## TASK TO COMPLETE:
Output all entries exactly as they appear and skip the pictures.

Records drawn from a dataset
■ ■ ■ ■ ■ ■ ■

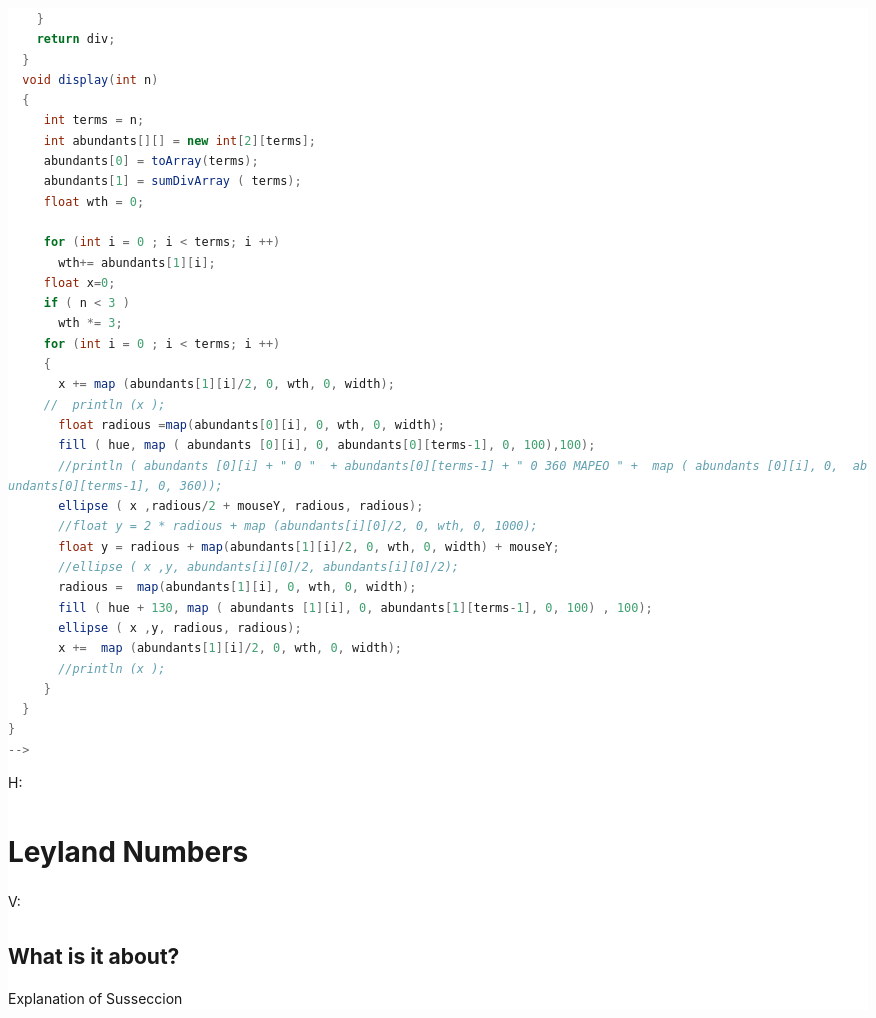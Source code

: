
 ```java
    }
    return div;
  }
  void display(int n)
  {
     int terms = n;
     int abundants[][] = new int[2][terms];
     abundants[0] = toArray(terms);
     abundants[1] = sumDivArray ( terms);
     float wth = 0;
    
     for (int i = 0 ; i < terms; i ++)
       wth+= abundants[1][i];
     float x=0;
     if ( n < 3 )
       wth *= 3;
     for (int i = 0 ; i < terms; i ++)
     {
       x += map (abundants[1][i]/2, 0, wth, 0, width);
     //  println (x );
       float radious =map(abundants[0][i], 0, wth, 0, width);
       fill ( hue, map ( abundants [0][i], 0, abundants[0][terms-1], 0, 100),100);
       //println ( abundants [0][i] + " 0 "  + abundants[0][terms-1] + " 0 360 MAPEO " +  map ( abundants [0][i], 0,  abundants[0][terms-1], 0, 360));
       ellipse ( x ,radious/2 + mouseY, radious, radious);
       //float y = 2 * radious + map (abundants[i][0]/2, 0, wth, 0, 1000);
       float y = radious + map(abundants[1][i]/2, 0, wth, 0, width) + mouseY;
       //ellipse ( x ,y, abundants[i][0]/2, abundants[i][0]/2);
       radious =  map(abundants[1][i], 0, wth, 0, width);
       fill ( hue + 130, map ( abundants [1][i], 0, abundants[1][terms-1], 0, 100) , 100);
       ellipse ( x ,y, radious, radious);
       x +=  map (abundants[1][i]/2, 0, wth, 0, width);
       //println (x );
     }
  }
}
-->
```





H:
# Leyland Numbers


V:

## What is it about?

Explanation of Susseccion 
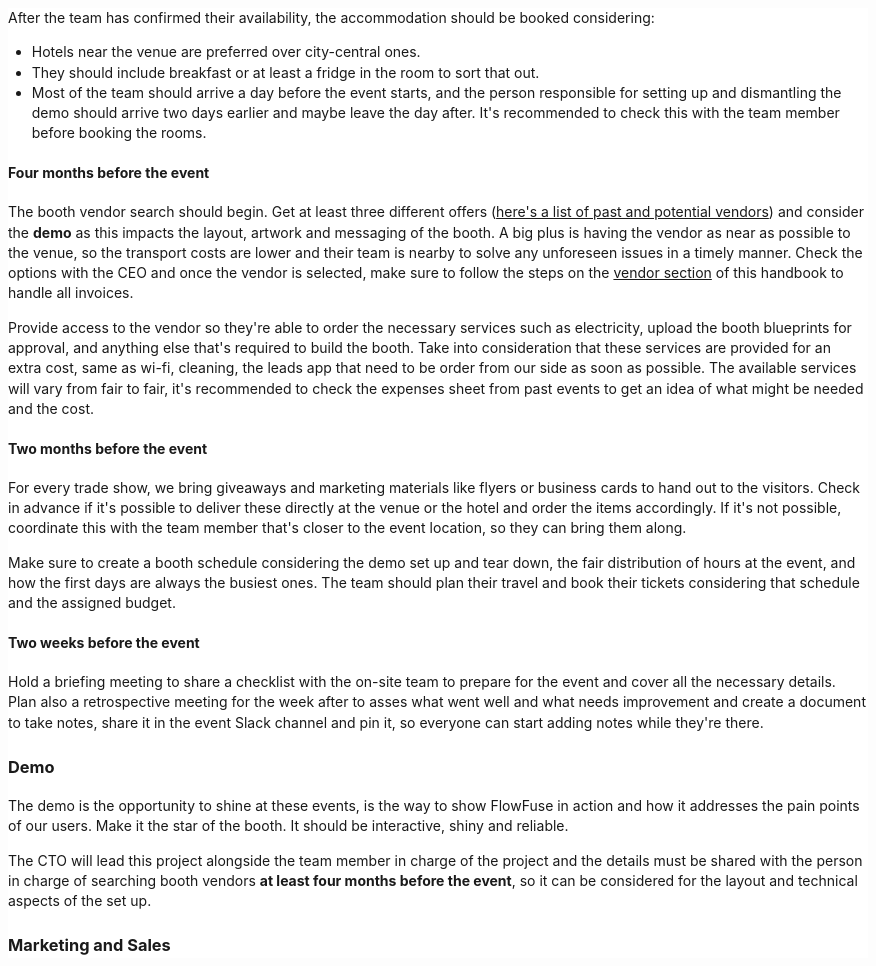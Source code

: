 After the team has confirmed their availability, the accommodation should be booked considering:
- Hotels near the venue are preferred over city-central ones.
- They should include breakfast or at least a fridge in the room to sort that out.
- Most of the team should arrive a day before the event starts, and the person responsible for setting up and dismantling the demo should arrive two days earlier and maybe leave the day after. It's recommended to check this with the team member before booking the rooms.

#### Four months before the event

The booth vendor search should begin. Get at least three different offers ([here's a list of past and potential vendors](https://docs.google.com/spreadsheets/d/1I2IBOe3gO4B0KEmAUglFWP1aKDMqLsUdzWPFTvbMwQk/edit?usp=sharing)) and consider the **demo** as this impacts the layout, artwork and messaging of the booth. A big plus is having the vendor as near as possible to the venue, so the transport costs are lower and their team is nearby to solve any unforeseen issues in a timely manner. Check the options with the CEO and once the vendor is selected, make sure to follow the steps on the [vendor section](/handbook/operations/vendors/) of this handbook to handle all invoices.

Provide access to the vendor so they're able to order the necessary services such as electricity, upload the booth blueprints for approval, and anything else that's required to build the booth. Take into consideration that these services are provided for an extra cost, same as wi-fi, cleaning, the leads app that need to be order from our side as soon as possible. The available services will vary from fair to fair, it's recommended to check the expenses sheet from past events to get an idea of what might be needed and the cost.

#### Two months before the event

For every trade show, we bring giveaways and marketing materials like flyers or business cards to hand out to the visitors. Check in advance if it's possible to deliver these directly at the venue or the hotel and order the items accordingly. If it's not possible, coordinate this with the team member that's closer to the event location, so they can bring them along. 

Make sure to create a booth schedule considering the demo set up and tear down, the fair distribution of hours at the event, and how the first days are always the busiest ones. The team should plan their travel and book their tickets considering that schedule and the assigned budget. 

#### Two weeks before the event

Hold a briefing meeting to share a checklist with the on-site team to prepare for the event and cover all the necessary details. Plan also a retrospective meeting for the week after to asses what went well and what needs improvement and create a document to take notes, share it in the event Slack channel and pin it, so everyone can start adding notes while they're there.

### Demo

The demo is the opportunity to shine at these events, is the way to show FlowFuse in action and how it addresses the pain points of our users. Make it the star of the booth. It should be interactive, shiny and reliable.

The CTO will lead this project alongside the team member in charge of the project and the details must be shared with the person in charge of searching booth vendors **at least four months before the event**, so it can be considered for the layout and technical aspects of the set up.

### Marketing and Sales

■ ■ ■ ■ ■ ■ ■

## RESPONSE FOR THIS EXERCISE:
Source code

:
 ```java
    }
    return div;
  }
  void display(int n)
  {
     int terms = n;
     int abundants[][] = new int[2][terms];
     abundants[0] = toArray(terms);
     abundants[1] = sumDivArray ( terms);
     float wth = 0;
    
     for (int i = 0 ; i < terms; i ++)
       wth+= abundants[1][i];
     float x=0;
     if ( n < 3 )
       wth *= 3;
     for (int i = 0 ; i < terms; i ++)
     {
       x += map (abundants[1][i]/2, 0, wth, 0, width);
     //  println (x );
       float radious =map(abundants[0][i], 0, wth, 0, width);
       fill ( hue, map ( abundants [0][i], 0, abundants[0][terms-1], 0, 100),100);
       //println ( abundants [0][i] + " 0 "  + abundants[0][terms-1] + " 0 360 MAPEO " +  map ( abundants [0][i], 0,  abundants[0][terms-1], 0, 360));
       ellipse ( x ,radious/2 + mouseY, radious, radious);
       //float y = 2 * radious + map (abundants[i][0]/2, 0, wth, 0, 1000);
       float y = radious + map(abundants[1][i]/2, 0, wth, 0, width) + mouseY;
       //ellipse ( x ,y, abundants[i][0]/2, abundants[i][0]/2);
       radious =  map(abundants[1][i], 0, wth, 0, width);
       fill ( hue + 130, map ( abundants [1][i], 0, abundants[1][terms-1], 0, 100) , 100);
       ellipse ( x ,y, radious, radious);
       x +=  map (abundants[1][i]/2, 0, wth, 0, width);
       //println (x );
     }
  }
}
-->
```





H:
# Leyland Numbers


V:

## What is it about?

Explanation of Susseccion 
Source code

: After the team has confirmed their availability, the accommodation should be booked considering:
- Hotels near the venue are preferred over city-central ones.
- They should include breakfast or at least a fridge in the room to sort that out.
- Most of the team should arrive a day before the event starts, and the person responsible for setting up and dismantling the demo should arrive two days earlier and maybe leave the day after. It's recommended to check this with the team member before booking the rooms.

#### Four months before the event

The booth vendor search should begin. Get at least three different offers ([here's a list of past and potential vendors](https://docs.google.com/spreadsheets/d/1I2IBOe3gO4B0KEmAUglFWP1aKDMqLsUdzWPFTvbMwQk/edit?usp=sharing)) and consider the **demo** as this impacts the layout, artwork and messaging of the booth. A big plus is having the vendor as near as possible to the venue, so the transport costs are lower and their team is nearby to solve any unforeseen issues in a timely manner. Check the options with the CEO and once the vendor is selected, make sure to follow the steps on the [vendor section](/handbook/operations/vendors/) of this handbook to handle all invoices.

Provide access to the vendor so they're able to order the necessary services such as electricity, upload the booth blueprints for approval, and anything else that's required to build the booth. Take into consideration that these services are provided for an extra cost, same as wi-fi, cleaning, the leads app that need to be order from our side as soon as possible. The available services will vary from fair to fair, it's recommended to check the expenses sheet from past events to get an idea of what might be needed and the cost.

#### Two months before the event

For every trade show, we bring giveaways and marketing materials like flyers or business cards to hand out to the visitors. Check in advance if it's possible to deliver these directly at the venue or the hotel and order the items accordingly. If it's not possible, coordinate this with the team member that's closer to the event location, so they can bring them along. 

Make sure to create a booth schedule considering the demo set up and tear down, the fair distribution of hours at the event, and how the first days are always the busiest ones. The team should plan their travel and book their tickets considering that schedule and the assigned budget. 

#### Two weeks before the event

Hold a briefing meeting to share a checklist with the on-site team to prepare for the event and cover all the necessary details. Plan also a retrospective meeting for the week after to asses what went well and what needs improvement and create a document to take notes, share it in the event Slack channel and pin it, so everyone can start adding notes while they're there.

### Demo

The demo is the opportunity to shine at these events, is the way to show FlowFuse in action and how it addresses the pain points of our users. Make it the star of the booth. It should be interactive, shiny and reliable.

The CTO will lead this project alongside the team member in charge of the project and the details must be shared with the person in charge of searching booth vendors **at least four months before the event**, so it can be considered for the layout and technical aspects of the set up.

### Marketing and Sales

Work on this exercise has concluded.